Once the amniotic sac has broken, it can't be closed.
You'll be asked to stay in hospital for monitoring and treatment. If you and your baby are well and you're not in labour, you might go home after a few days.
You will be offered antibiotics to prevent infection.
If you are less than 36 weeks pregnant, you may be offered 2 injections of steroid medicine to help protect your baby's lungs. If you are less than 30 weeks pregnant and your baby's birth is expected within the next 24 hours, you may be prescribed a magnesium sulphate infusion. This medication is given through your vein to help protect your baby's brain.
You'll have blood tests, urine tests and vaginal and anal swabs to check for infection. You'll also have a cardiotocograph and an ultrasound to see how your baby is doing.
When should I seek medical advice if I go home from hospital?
Some women are able to go home after 72 hours if they don't have any signs of labour or infection.
After you go home, pay attention to your baby's movements, watch for fluid loss and check your body temperature regularly.
Tell your doctor or midwife immediately if:
- your baby's pattern of movement changes
- you have a fever or feel unwell
- you have abdominal pain
- the fluid changes in colour, smell or amount
- you start bleeding from your vagina
Make sure you go to your antenatal appointments and do the recommended tests.
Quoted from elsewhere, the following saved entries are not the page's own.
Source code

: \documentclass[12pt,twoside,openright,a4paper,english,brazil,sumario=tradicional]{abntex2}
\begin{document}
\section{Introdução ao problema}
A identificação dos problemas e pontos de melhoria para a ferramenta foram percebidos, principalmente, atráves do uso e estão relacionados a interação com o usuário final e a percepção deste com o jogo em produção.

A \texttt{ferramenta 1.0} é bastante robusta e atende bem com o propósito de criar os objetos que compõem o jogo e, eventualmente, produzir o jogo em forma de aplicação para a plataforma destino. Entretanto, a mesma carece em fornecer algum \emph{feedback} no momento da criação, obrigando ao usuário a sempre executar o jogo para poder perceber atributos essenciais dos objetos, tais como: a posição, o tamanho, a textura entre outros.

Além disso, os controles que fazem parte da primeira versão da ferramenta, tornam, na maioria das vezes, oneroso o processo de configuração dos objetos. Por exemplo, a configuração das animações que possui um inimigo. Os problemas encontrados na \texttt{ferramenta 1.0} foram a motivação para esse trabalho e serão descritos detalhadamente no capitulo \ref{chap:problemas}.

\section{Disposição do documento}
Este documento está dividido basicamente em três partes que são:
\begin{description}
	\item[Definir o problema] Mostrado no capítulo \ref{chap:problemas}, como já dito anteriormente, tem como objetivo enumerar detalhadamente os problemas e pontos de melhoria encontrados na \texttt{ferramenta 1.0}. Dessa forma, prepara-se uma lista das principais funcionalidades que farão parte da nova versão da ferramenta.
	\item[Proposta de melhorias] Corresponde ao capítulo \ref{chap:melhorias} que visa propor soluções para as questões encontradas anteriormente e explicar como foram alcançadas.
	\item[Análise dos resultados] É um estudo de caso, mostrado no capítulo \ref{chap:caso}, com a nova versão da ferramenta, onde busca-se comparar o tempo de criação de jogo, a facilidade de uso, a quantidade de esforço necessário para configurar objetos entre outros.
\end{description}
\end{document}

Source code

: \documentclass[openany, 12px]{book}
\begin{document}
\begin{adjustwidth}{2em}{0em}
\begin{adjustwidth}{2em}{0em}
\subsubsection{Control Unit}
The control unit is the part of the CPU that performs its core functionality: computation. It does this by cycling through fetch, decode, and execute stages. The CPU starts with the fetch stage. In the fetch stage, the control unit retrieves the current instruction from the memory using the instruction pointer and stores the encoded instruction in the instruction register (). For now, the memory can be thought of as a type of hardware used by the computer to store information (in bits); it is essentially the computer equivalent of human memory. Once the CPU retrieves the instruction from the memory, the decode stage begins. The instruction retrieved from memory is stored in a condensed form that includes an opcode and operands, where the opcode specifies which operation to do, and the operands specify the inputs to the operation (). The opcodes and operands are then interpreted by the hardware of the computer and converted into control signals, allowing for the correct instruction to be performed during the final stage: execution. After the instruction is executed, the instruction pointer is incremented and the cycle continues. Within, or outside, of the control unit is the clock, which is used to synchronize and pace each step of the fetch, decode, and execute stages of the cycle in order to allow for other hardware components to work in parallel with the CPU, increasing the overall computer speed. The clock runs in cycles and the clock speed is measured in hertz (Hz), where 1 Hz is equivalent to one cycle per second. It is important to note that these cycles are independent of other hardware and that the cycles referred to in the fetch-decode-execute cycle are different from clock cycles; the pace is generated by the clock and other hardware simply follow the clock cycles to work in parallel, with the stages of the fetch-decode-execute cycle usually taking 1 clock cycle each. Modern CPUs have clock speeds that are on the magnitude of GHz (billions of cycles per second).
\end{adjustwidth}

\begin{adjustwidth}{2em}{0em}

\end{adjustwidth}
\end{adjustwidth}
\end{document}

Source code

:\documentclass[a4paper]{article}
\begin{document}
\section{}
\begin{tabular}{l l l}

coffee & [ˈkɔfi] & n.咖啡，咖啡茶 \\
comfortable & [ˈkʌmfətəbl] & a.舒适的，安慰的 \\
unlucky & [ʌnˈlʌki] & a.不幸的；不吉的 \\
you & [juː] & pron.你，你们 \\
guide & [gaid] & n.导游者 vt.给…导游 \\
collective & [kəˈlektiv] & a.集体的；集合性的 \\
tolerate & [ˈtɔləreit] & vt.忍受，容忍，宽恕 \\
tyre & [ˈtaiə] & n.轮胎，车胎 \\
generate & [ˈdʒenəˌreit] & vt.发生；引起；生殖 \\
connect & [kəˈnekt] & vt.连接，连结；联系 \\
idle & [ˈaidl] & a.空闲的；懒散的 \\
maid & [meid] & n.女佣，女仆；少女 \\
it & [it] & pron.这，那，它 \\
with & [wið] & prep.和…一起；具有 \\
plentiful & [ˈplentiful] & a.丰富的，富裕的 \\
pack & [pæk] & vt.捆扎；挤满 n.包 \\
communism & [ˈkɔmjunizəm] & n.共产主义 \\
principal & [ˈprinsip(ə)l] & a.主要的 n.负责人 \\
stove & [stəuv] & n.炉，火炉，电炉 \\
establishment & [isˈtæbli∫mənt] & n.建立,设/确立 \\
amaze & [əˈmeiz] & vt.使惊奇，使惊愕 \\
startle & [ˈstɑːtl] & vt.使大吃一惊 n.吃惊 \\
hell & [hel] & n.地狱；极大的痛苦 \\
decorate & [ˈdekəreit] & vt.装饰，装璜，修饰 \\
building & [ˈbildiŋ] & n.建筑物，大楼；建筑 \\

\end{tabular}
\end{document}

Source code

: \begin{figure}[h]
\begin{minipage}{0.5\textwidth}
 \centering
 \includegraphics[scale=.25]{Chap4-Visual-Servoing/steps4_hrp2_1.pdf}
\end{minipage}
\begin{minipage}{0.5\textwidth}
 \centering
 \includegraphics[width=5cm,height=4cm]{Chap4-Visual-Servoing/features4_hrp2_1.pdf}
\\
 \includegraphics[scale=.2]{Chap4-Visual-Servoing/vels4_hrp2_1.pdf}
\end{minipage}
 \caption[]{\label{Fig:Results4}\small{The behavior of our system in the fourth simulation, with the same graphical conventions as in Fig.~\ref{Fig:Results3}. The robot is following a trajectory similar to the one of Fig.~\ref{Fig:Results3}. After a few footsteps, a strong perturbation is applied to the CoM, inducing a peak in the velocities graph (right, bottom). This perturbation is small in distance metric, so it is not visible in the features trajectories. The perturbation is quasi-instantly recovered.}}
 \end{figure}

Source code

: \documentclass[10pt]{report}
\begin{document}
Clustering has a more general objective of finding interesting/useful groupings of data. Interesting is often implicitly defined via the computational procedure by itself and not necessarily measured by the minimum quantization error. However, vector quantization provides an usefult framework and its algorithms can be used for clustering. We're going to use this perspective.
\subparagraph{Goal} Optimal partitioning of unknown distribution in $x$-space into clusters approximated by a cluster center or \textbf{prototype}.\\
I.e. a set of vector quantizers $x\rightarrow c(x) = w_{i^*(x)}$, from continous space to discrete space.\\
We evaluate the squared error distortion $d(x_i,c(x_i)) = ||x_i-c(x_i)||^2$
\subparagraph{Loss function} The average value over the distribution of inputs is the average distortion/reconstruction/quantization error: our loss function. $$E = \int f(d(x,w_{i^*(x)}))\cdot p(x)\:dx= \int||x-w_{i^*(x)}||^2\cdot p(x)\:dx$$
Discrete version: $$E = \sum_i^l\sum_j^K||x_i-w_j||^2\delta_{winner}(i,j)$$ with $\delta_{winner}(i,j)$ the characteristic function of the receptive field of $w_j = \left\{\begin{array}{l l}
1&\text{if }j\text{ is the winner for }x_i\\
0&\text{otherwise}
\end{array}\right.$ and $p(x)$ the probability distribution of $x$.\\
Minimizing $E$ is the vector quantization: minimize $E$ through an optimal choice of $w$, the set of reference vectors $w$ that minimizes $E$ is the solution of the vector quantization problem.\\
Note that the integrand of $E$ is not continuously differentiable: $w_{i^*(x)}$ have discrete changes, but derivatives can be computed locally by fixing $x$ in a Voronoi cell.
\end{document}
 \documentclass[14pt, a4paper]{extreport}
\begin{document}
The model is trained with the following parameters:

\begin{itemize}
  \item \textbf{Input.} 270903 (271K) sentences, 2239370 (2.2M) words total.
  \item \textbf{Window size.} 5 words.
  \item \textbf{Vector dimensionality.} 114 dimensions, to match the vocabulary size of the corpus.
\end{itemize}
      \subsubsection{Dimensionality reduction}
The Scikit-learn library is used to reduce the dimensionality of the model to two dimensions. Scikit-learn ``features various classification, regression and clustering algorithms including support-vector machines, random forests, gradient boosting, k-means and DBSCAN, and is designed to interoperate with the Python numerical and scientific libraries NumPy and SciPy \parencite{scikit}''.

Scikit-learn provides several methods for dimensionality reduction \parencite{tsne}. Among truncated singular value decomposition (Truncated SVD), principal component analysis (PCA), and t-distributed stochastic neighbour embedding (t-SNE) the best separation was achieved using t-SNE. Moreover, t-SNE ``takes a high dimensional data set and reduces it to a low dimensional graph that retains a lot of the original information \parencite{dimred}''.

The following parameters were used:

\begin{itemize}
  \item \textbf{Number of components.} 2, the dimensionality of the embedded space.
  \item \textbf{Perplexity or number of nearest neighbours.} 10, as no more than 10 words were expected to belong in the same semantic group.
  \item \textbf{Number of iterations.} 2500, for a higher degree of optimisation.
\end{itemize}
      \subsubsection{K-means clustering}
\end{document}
How should I look after myself after my waters break?
Here are some ways to help prevent infection:
- Wash your hands before and after going to the toilet or changing your pad.
- Change your pad every 4 hours. Don't use tampons.
- Shower every day.
- Don't have a bath or go swimming.
- Avoid all types of sexual intercourse.
- Wipe from front to back after using the toilet.
- Don't put any medicines into your vagina.
- Check your temperature every 4 hours.
When will my baby be born?
People who get PPROM have a 1 in 2 chance of going into labour within 24 to 48 hours. Most people will go into labour within 7 days.
When your baby is born depends on:
- whether you go into labour
- your stage of pregnancy
- your and your baby's health
You may be able to wait for labour to start naturally. Although, if you or your baby is unwell, it may be safest to have your baby early.
Your doctor or midwife will talk to you about the safest time to have your baby. It's a balance between the risks of your baby being born early and the risks of staying pregnant after your waters have broken. It's generally best to wait until you are at term, 37 weeks, but the timing of your baby's birth will depend on your individual circumstances.
Resources and support
Visit or contact PANDA national helpline (Monday to Saturday) 1300 726 306 if you are feeling anxious or depressed.
Speak to a maternal child health nurse
Call Pregnancy, Birth and Baby to speak to a maternal child health nurse on 1800 882 436 or video call. Available 7am to midnight (AET), 7 days a week.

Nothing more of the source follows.